▸ RECORDS FOR PROCESSING:

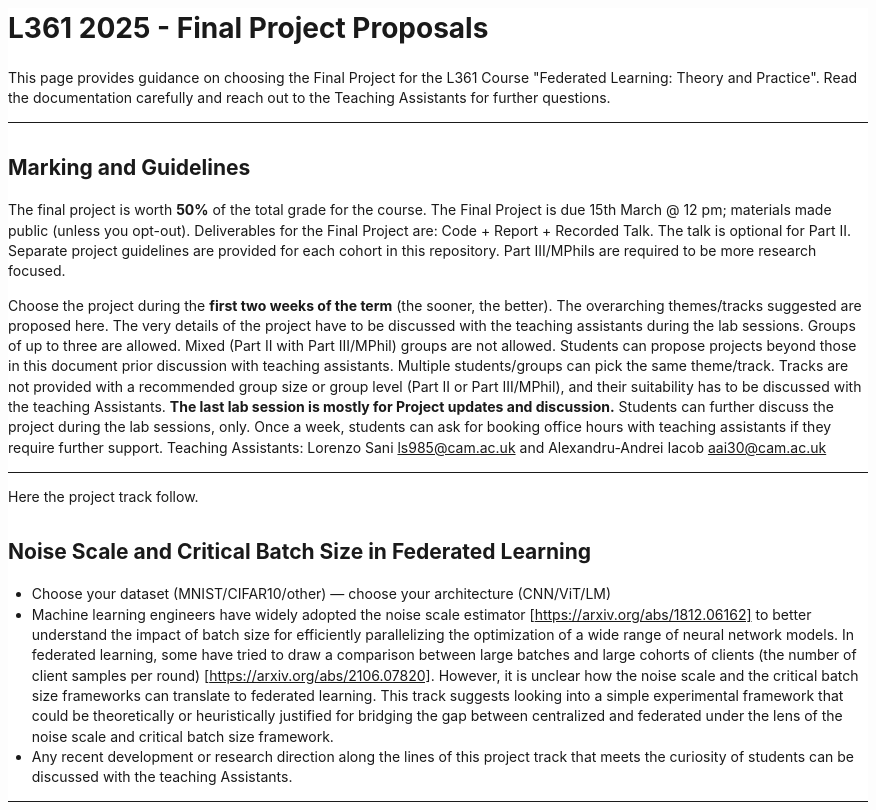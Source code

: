 # L361 2025 - Final Project Proposals

This page provides guidance on choosing the Final Project for the L361 Course "Federated Learning: Theory and Practice".
Read the documentation carefully and reach out to the Teaching Assistants for further questions.

---

## Marking and Guidelines

The final project is worth **50%** of the total grade for the course.
The Final Project is due 15th March @ 12 pm; materials made public (unless you opt-out).
Deliverables for the Final Project are: Code + Report + Recorded Talk.
The talk is optional for Part II.
Separate project guidelines are provided for each cohort in this repository.
Part III/MPhils are required to be more research focused.

Choose the project during the **first two weeks of the term** (the sooner, the better).
The overarching themes/tracks suggested are proposed here.
The very details of the project have to be discussed with the teaching assistants during the lab sessions.
Groups of up to three are allowed.
Mixed (Part II with Part III/MPhil) groups are not allowed.
Students can propose projects beyond those in this document prior discussion with teaching assistants.
Multiple students/groups can pick the same theme/track.
Tracks are not provided with a recommended group size or group level (Part II or Part III/MPhil), and their suitability has to be discussed with the teaching Assistants.
**The last lab session is mostly for Project updates and discussion.**
Students can further discuss the project during the lab sessions, only.
Once a week, students can ask for booking office hours with teaching assistants if they require further support.
Teaching Assistants: Lorenzo Sani <ls985@cam.ac.uk> and Alexandru-Andrei Iacob <aai30@cam.ac.uk>

---

Here the project track follow.

## Noise Scale and Critical Batch Size in Federated Learning

- Choose your dataset (MNIST/CIFAR10/other) — choose your architecture (CNN/ViT/LM)
- Machine learning engineers have widely adopted the noise scale estimator [https://arxiv.org/abs/1812.06162] to better understand the impact of batch size for efficiently parallelizing the optimization of a wide range of neural network models. In federated learning, some have tried to draw a comparison between large batches and large cohorts of clients (the number of client samples per round) [https://arxiv.org/abs/2106.07820]. However, it is unclear how the noise scale and the critical batch size frameworks can translate to federated learning. This track suggests looking into a simple experimental framework that could be theoretically or heuristically justified for bridging the gap between centralized and federated under the lens of the noise scale and critical batch size framework.
- Any recent development or research direction along the lines of this project track that meets the curiosity of students can be discussed with the teaching Assistants.

---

▸ EXERCISE: Would you output all of the entries above exactly, keeping the pictures out?

▸ TASK OUTPUT:
Source code

: # L361 2025 - Final Project Proposals

This page provides guidance on choosing the Final Project for the L361 Course "Federated Learning: Theory and Practice".
Read the documentation carefully and reach out to the Teaching Assistants for further questions.

---

## Marking and Guidelines

The final project is worth **50%** of the total grade for the course.
The Final Project is due 15th March @ 12 pm; materials made public (unless you opt-out).
Deliverables for the Final Project are: Code + Report + Recorded Talk.
The talk is optional for Part II.
Separate project guidelines are provided for each cohort in this repository.
Part III/MPhils are required to be more research focused.

Choose the project during the **first two weeks of the term** (the sooner, the better).
The overarching themes/tracks suggested are proposed here.
The very details of the project have to be discussed with the teaching assistants during the lab sessions.
Groups of up to three are allowed.
Mixed (Part II with Part III/MPhil) groups are not allowed.
Students can propose projects beyond those in this document prior discussion with teaching assistants.
Multiple students/groups can pick the same theme/track.
Tracks are not provided with a recommended group size or group level (Part II or Part III/MPhil), and their suitability has to be discussed with the teaching Assistants.
**The last lab session is mostly for Project updates and discussion.**
Students can further discuss the project during the lab sessions, only.
Once a week, students can ask for booking office hours with teaching assistants if they require further support.
Teaching Assistants: Lorenzo Sani <ls985@cam.ac.uk> and Alexandru-Andrei Iacob <aai30@cam.ac.uk>

---

Here the project track follow.

## Noise Scale and Critical Batch Size in Federated Learning

- Choose your dataset (MNIST/CIFAR10/other) — choose your architecture (CNN/ViT/LM)
- Machine learning engineers have widely adopted the noise scale estimator [https://arxiv.org/abs/1812.06162] to better understand the impact of batch size for efficiently parallelizing the optimization of a wide range of neural network models. In federated learning, some have tried to draw a comparison between large batches and large cohorts of clients (the number of client samples per round) [https://arxiv.org/abs/2106.07820]. However, it is unclear how the noise scale and the critical batch size frameworks can translate to federated learning. This track suggests looking into a simple experimental framework that could be theoretically or heuristically justified for bridging the gap between centralized and federated under the lens of the noise scale and critical batch size framework.
- Any recent development or research direction along the lines of this project track that meets the curiosity of students can be discussed with the teaching Assistants.

---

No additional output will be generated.